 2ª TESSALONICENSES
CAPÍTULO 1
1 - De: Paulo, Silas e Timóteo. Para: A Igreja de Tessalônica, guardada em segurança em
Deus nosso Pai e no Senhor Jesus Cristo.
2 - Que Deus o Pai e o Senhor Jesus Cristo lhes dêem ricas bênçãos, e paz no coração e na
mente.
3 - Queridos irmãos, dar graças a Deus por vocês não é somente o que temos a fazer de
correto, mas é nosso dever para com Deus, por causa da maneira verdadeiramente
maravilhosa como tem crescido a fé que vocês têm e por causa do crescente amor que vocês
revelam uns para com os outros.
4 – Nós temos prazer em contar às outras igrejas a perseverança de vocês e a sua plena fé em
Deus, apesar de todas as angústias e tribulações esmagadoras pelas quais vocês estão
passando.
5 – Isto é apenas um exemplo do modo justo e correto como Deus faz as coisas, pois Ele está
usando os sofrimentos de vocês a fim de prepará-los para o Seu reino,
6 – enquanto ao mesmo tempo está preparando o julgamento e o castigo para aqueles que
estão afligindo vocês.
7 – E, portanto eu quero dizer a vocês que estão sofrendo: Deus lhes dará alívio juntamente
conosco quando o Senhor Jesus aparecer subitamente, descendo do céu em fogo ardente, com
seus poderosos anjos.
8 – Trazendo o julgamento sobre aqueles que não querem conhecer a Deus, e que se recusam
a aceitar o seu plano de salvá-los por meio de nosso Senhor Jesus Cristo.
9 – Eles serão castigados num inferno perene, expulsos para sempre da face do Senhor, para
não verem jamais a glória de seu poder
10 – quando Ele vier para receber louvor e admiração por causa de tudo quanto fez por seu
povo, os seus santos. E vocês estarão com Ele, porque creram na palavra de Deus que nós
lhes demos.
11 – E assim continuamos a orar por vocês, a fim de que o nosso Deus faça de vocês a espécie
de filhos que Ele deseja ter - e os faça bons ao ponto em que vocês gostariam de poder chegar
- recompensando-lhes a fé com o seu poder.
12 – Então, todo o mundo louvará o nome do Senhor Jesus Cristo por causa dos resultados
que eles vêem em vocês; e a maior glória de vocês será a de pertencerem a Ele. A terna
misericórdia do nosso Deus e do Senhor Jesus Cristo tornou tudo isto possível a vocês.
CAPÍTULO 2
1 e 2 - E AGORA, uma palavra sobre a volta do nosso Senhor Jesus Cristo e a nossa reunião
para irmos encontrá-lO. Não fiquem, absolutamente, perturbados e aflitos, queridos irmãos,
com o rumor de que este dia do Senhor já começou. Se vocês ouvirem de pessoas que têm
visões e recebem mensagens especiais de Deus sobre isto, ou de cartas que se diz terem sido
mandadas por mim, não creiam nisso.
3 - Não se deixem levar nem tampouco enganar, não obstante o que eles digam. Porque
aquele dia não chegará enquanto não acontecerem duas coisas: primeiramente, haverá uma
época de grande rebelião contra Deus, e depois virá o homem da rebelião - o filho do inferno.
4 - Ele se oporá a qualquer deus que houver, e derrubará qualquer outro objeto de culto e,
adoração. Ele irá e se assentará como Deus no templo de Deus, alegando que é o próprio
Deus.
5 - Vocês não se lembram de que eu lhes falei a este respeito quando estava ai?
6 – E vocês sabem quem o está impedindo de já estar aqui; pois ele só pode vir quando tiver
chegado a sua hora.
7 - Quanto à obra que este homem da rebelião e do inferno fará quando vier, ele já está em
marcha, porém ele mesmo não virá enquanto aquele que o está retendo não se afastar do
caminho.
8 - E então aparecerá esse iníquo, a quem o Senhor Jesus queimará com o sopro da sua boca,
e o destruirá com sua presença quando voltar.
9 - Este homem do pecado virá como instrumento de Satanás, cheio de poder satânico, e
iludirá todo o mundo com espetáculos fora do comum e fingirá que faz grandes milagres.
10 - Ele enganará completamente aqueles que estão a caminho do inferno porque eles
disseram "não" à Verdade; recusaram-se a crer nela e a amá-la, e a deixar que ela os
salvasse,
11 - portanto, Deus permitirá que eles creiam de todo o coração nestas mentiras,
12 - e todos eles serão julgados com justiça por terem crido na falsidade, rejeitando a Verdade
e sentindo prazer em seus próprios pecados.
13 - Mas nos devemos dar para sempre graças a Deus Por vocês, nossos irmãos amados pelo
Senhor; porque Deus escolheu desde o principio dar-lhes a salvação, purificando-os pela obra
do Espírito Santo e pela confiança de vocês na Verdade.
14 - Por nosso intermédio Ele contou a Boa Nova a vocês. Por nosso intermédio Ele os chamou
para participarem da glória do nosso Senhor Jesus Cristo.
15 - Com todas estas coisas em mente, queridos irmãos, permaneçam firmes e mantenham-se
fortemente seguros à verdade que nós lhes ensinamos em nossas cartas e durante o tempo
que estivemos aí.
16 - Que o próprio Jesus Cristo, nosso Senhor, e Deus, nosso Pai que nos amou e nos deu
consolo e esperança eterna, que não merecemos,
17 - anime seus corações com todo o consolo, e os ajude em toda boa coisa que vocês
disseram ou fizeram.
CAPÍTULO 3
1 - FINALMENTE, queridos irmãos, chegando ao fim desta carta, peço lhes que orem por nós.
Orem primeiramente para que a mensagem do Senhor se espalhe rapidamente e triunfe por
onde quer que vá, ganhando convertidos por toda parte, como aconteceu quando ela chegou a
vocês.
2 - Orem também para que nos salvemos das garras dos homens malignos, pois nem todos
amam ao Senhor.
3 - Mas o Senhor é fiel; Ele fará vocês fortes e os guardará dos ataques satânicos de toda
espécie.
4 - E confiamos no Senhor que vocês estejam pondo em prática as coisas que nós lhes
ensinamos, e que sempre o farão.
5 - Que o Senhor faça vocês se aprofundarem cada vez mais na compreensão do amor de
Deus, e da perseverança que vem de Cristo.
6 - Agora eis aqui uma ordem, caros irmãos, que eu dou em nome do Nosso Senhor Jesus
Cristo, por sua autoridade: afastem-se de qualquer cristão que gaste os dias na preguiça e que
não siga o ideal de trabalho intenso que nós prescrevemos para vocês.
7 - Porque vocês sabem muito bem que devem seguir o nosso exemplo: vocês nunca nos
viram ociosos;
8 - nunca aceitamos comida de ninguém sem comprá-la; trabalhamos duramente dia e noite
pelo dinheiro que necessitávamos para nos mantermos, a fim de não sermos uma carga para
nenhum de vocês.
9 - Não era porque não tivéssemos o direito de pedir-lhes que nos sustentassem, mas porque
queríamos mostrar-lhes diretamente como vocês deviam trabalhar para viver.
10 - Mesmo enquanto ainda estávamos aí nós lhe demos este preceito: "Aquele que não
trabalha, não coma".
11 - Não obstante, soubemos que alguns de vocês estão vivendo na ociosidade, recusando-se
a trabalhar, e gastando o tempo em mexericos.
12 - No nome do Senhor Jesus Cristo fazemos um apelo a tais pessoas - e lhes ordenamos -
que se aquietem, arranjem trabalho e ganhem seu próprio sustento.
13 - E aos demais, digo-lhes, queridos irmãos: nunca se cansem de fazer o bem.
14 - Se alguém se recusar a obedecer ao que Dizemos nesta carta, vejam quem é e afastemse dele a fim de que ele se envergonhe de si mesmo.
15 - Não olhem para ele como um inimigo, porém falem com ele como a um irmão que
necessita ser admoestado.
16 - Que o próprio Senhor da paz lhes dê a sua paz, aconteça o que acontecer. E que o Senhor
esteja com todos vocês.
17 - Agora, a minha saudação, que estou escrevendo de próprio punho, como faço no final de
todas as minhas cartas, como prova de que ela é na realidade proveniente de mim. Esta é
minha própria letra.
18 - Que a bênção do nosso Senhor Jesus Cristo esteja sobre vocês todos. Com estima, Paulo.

═══

What the task requires> Please give an exact copy of the entries above, from the line with "a aceitar o" down to the line with "não verem jamais a glória de seu poder", inclusive, and nothing else.

Result of this exercise>
a aceitar o seu plano de salvá-los por meio de nosso Senhor Jesus Cristo.
9 – Eles serão castigados num inferno perene, expulsos para sempre da face do Senhor, para
não verem jamais a glória de seu poder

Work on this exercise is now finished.